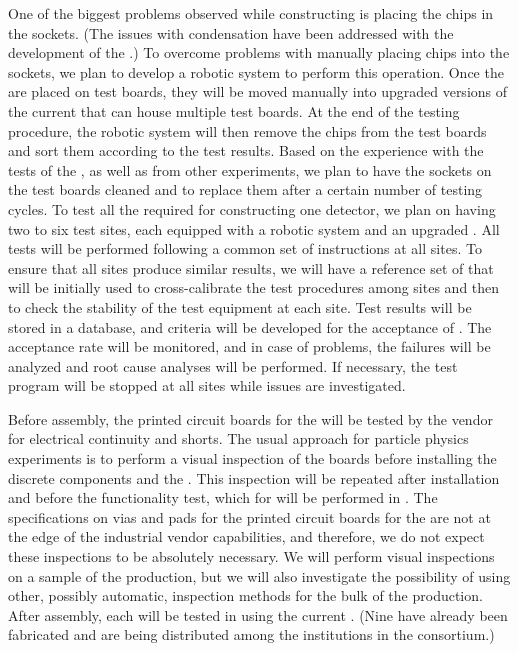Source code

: One of the biggest problems observed while constructing
 is placing the chips in
the sockets. (The issues with condensation
have been addressed with the development of the .)
To overcome problems with manually placing chips into
the sockets, we plan to develop a robotic system
to perform this operation. Once the  are 
placed on test boards, they will be moved manually into 
upgraded versions of the current  that can
house multiple test boards. At the end of the testing
procedure, the robotic system will then remove
the chips from the test boards and sort them according to
the test results. Based on the experience with the tests of
the  , as well as from other experiments,
we plan to have the sockets on the 
test boards cleaned and to replace them after a certain number of
testing cycles. To test all the  required for
constructing one  detector, we plan on having two to six test sites, each equipped with a
robotic system and an upgraded . All tests
will be performed following a common set of instructions
at all sites. To ensure that all sites produce similar
results, we will have a reference set of 
that will be initially used to cross-calibrate the 
test procedures among sites and then to check the 
stability of the test equipment at each site. Test results will
be stored in a database, and criteria will be developed
for the acceptance of . The acceptance rate 
will be monitored, and in case of problems,
the failures will be analyzed and root cause analyses
will be performed. If necessary,
the test program will be stopped at all sites while 
issues are investigated.

Before assembly, the printed circuit boards for the
 will be tested by the vendor for electrical
continuity and shorts. The usual approach for particle physics
experiments is to perform a visual inspection of the boards
before installing the discrete components and 
the . This inspection will be repeated after 
installation and before the functionality test, which for  will be performed in \lntwo. The
specifications on vias and pads for the printed circuit
boards for the  are not at the edge of the
industrial vendor capabilities, and therefore, we do not
expect these inspections to be absolutely necessary. We will
perform visual inspections on a sample of the 
production, but we will also investigate the possibility
of using other, possibly automatic, inspection methods for
the bulk of the production. After assembly, 
each  will be tested in \lntwo using
the current . (Nine have already been
fabricated and are being distributed among the institutions
in the consortium.) 

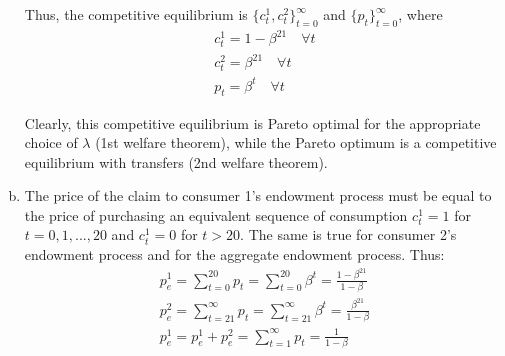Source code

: \documentclass{article}
\begin{document}
\begin{enumerate}[(a)]
      Thus, the competitive equilibrium is
      $\{c_t^1,c_t^2\}_{t=0}^\infty$ and $\{p_t\}_{t=0}^\infty$, where
      \begin{align*}
        c_t^1=1-\beta^{21}\quad\forall t\\
        c_t^2=\beta^{21}\quad\forall t\\
        p_t=\beta^t\quad\forall t
      \end{align*}

      Clearly, this competitive equilibrium is Pareto optimal for the
      appropriate choice of $\lambda$ (1st welfare theorem), while the
      Pareto optimum is a competitive equilibrium with transfers (2nd
      welfare theorem).

    \item The price of the claim to consumer 1's endowment process
      must be equal to the price of purchasing an equivalent sequence
      of consumption $c_t^1=1$ for $t=0,1,...,20$ and $c_t^1=0$ for
      $t>20$. The same is true for consumer 2's endowment process and
      for the aggregate endowment process. Thus:
      \begin{gather*}
        p_e^1=\sum_{t=0}^{20}p_t=\sum_{t=0}^{20}\beta^t=\frac{1-\beta^{21}}{1-\beta}\\
        p_e^2=\sum_{t=21}^\infty p_t=\sum_{t=21}^\infty \beta^t=\frac{\beta^{21}}{1-\beta}\\
        p_e^1=p_e^1+p_e^2=\sum_{t=1}^\infty p_t=\frac{1}{1-\beta}\\
      \end{gather*}


\end{enumerate}



\section{}
\end{document}
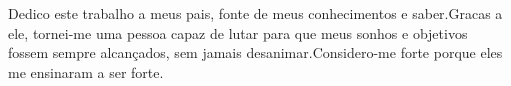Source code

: \begin{dedicatoria}
 \vspace*{\fill}
  \noindent
  \hspace{.45\textwidth}
 \begin{minipage}{.5\textwidth}
    Dedico este trabalho a meus pais, fonte de meus conhecimentos  e saber.Gracas a ele, tornei-me uma pessoa capaz de lutar para que meus sonhos e objetivos fossem sempre alcançados, sem jamais desanimar.Considero-me forte porque eles me ensinaram a ser forte.
   \end{minipage}
\end{dedicatoria}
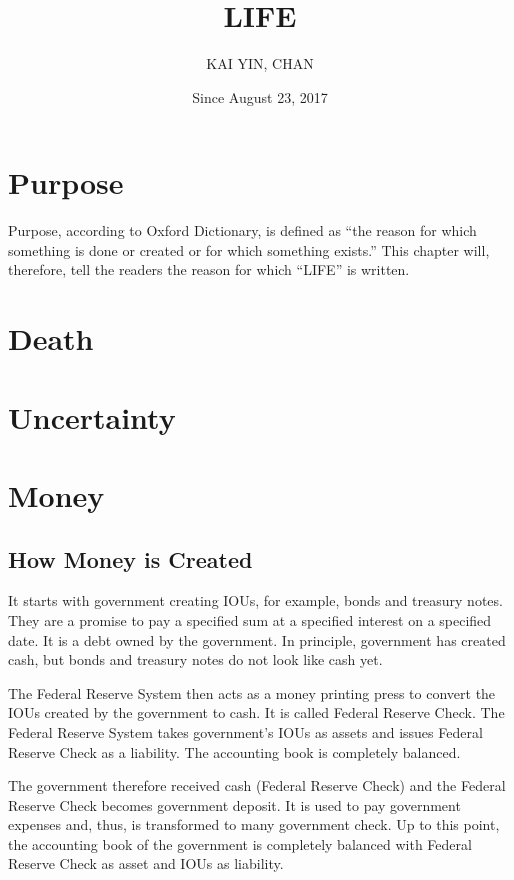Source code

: \documentclass[a4paper]{report}
\begin{document}
\title{LIFE}
\author{KAI YIN, CHAN}
\date{Since August 23, 2017}
\maketitle

\chapter{Purpose}
Purpose, according to Oxford Dictionary, is defined as ``the reason for which something is done or created or for which something exists.'' This chapter will, therefore, tell the readers the reason for which ``LIFE'' is written.

\chapter{Death}

\chapter{Uncertainty}

\chapter{Money}
\section{How Money is Created}
It starts with government creating IOUs, for example, bonds and treasury notes. They are a promise to pay a specified sum at a specified interest on a specified date. It is a debt owned by the government. In principle, government has created cash, but bonds and treasury notes do not look like cash yet.

The Federal Reserve System then acts as a money printing press to convert the IOUs created by the government to cash. It is called Federal Reserve Check. The Federal Reserve System takes government's IOUs as assets and issues Federal Reserve Check as a liability. The accounting book is completely balanced.

The government therefore received cash (Federal Reserve Check) and the Federal Reserve Check becomes government deposit. It is used to pay government expenses and, thus, is transformed to many government check. Up to this point, the accounting book of the government is completely balanced with Federal Reserve Check as asset and IOUs as liability.
\end{document}

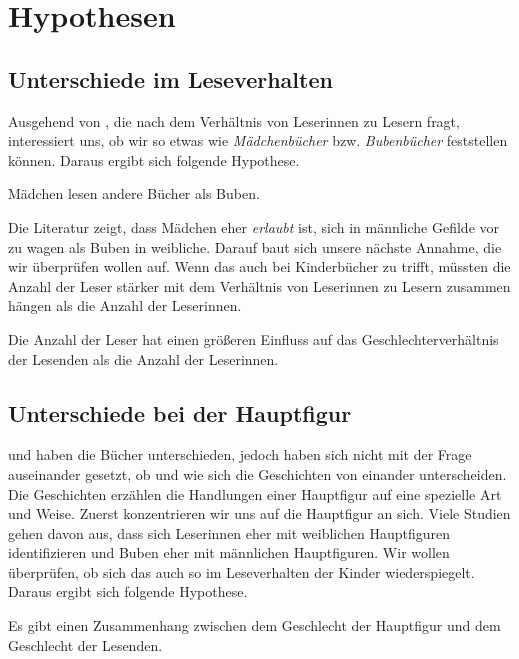 \section{Hypothesen}

\subsection{Unterschiede im Leseverhalten}

Ausgehend von , die nach dem Verhältnis von Leserinnen
zu Lesern fragt, interessiert uns, ob wir so etwas wie
\emph{Mädchenbücher} bzw. \emph{Bubenbücher} feststellen können. Daraus
ergibt sich folgende Hypothese.

\begin{hyp}\label{hyp:andere}
    Mädchen lesen andere Bücher als Buben.
\end{hyp}

Die Literatur zeigt, dass Mädchen eher \emph{erlaubt} ist, sich in
männliche Gefilde vor zu wagen als Buben in weibliche. Darauf baut sich
unsere nächste Annahme, die wir überprüfen wollen auf. Wenn das auch bei
Kinderbücher zu trifft, müssten die Anzahl der Leser stärker mit dem
Verhältnis von Leserinnen zu Lesern zusammen hängen als die Anzahl der
Leserinnen.

\begin{subhyp}\label{hyp:anzahl}
    Die Anzahl der Leser hat einen größeren Einfluss auf das Geschlechterverhältnis der Lesenden als die Anzahl der Leserinnen.
\end{subhyp}

\subsection{Unterschiede bei der Hauptfigur}

 und  haben die Bücher
unterschieden, jedoch haben sich nicht mit der Frage auseinander
gesetzt, ob und wie sich die Geschichten von einander unterscheiden. Die
Geschichten erzählen die Handlungen einer Hauptfigur auf eine spezielle
Art und Weise. Zuerst konzentrieren wir uns auf die Hauptfigur an sich.
Viele Studien gehen davon aus, dass sich Leserinnen eher mit weiblichen
Hauptfiguren identifizieren und Buben eher mit männlichen Hauptfiguren.
Wir wollen überprüfen, ob sich das auch so im Leseverhalten der Kinder
wiederspiegelt. Daraus ergibt sich folgende Hypothese.

\begin{hyp}\label{h2}
    Es gibt einen Zusammenhang zwischen dem Geschlecht der Hauptfigur
    und dem Geschlecht der Lesenden.
\end{hyp}

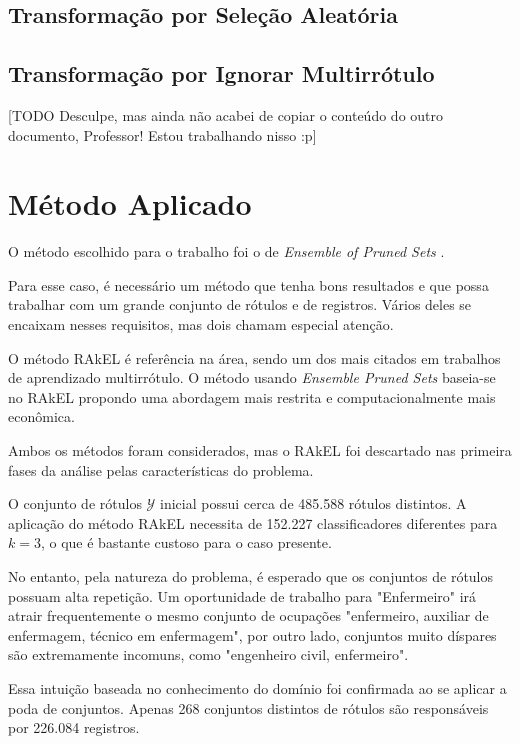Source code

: \documentclass[runningheads,a4paper]{llncs}
\begin{document}
\subsection{Transformação por Seleção Aleatória}

\subsection{Transformação por Ignorar Multirrótulo}

[TODO Desculpe, mas ainda não acabei de copiar o conteúdo do outro documento, Professor! Estou trabalhando nisso :p]

\section{Método Aplicado} \label{sec:justificativa}

O método escolhido para o trabalho foi o de \textit{Ensemble of Pruned Sets} \cite{Read2008-bt}.

Para esse caso, é necessário um método que tenha bons resultados e que possa trabalhar com um grande conjunto de rótulos e de registros. Vários deles se encaixam nesses requisitos, mas dois chamam especial atenção.

O método RAkEL \cite{Tsoumakas2007-wm} é referência na área, sendo um dos mais citados em trabalhos de aprendizado multirrótulo. O método usando \textit{Ensemble Pruned Sets} baseia-se no RAkEL propondo uma abordagem mais restrita e computacionalmente mais econômica.

Ambos os métodos foram considerados, mas o RAkEL foi descartado nas primeira fases da análise pelas características do problema.

O conjunto de rótulos $\mathcal{Y}$ inicial possui cerca de 485.588 rótulos distintos. A aplicação do método RAkEL \cite{Tsoumakas2007-wm} necessita de 152.227 classificadores diferentes para $k=3$, o que é bastante custoso para o caso presente.

No entanto, pela natureza do problema, é esperado que os conjuntos de rótulos possuam alta repetição. Um oportunidade de trabalho para "Enfermeiro" irá atrair frequentemente o mesmo conjunto de ocupações "enfermeiro, auxiliar de enfermagem, técnico em enfermagem", por outro lado, conjuntos muito díspares são extremamente incomuns, como "engenheiro civil, enfermeiro".

Essa intuição baseada no conhecimento do domínio foi confirmada ao se aplicar a poda de conjuntos. Apenas 268 conjuntos distintos de rótulos são responsáveis por 226.084 registros.
\end{document}
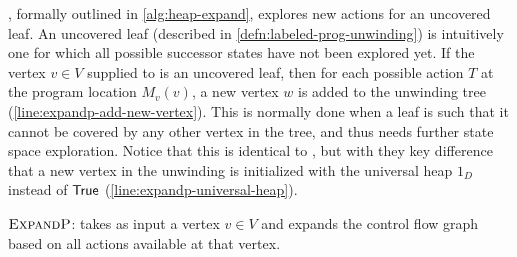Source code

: \expandp, formally outlined in \autoref{alg:heap-expand}, explores new actions for an
uncovered leaf. An uncovered leaf (described in \autoref{defn:labeled-prog-unwinding}) is
intuitively one for which all possible successor states have not been explored yet. If the
vertex $v \in V$ supplied to \expandp is an uncovered leaf, then for each possible action
$T$ at the program location $M_v(v)$, a new vertex $w$ is added to the unwinding tree
(\autoref{line:expandp-add-new-vertex}). This is normally done when a leaf is such that it
cannot be covered by any other vertex in the tree, and thus needs further state space
exploration. Notice that this is identical to \impact, but with they key difference that a
new vertex in the unwinding is initialized with the universal heap $1_D$ instead of
$\mathsf{True}$ (\autoref{line:expandp-universal-heap}).

\begin{algorithm}[ht]


  \caption{$\textsc{ExpandP}$: takes as input a vertex $v \in V$ and expands the control flow graph based on all actions available at that vertex.}
  \label{alg:heap-expand}
\end{algorithm}

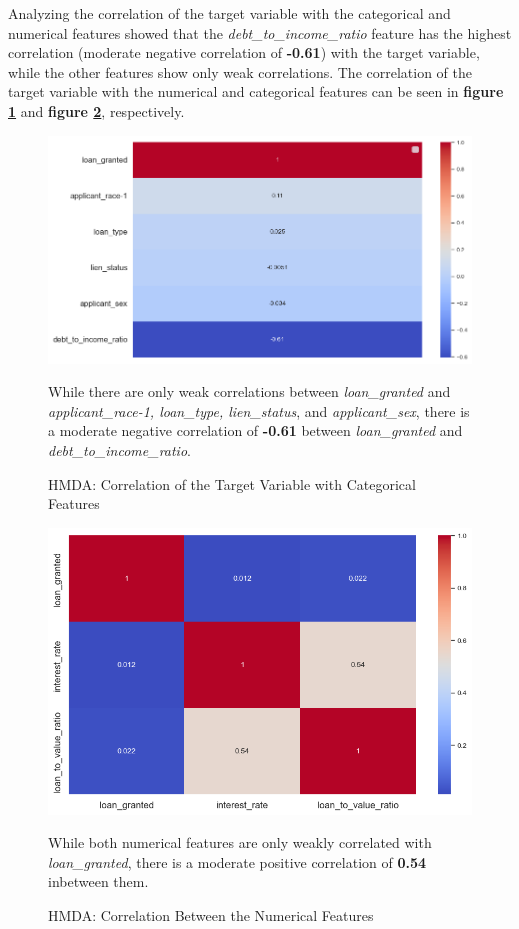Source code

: Analyzing the correlation of the target variable with the categorical and numerical features showed that the \textit{debt\_to\_income\_ratio} feature has the highest correlation (moderate negative correlation of \textbf{-0.61}) with the target variable, while the other features show only weak correlations. 
The correlation of the target variable with the numerical and categorical features can be seen in \textbf{figure \ref{fig:CHXX_Target_Correlation_Categorical}} and \textbf{figure \ref{fig:CHXX_Target_Correlation_Numerical}}, respectively.

\begin{figure}[h]
    \centering
    \includegraphics[width=1\textwidth]{images/CHXX_Target_Correlation_Categorical.png}
    \caption{HMDA: Correlation of the Target Variable with Categorical Features}
    \medskip
    \small
    While there are only weak correlations between \textit{loan\_granted} and \textit{applicant\_race-1, loan\_type, lien\_status}, and \textit{applicant\_sex}, there is a moderate negative correlation of \textbf{-0.61} between \textit{loan\_granted} and \textit{debt\_to\_income\_ratio}.
    \label{fig:CHXX_Target_Correlation_Categorical}
\end{figure}

\begin{figure}[h]
    \centering
    \includegraphics[width=1\textwidth]{images/CHXX_Target_Correlation_Numerical.png}
    \caption{HMDA: Correlation Between the Numerical Features}
    \medskip
    \small
    While both numerical features are only weakly correlated with \textit{loan\_granted}, there is a moderate positive correlation of \textbf{0.54} inbetween them.
    \label{fig:CHXX_Target_Correlation_Numerical}
\end{figure}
========================
* WHAT THIS TASK INVOLVES *
Extract, from the listing above, every line where the string "experiments" occurs.

* EXERCISE RESPONSE *
the  , as well as from other experiments,
experiments is to perform a visual inspection of the boards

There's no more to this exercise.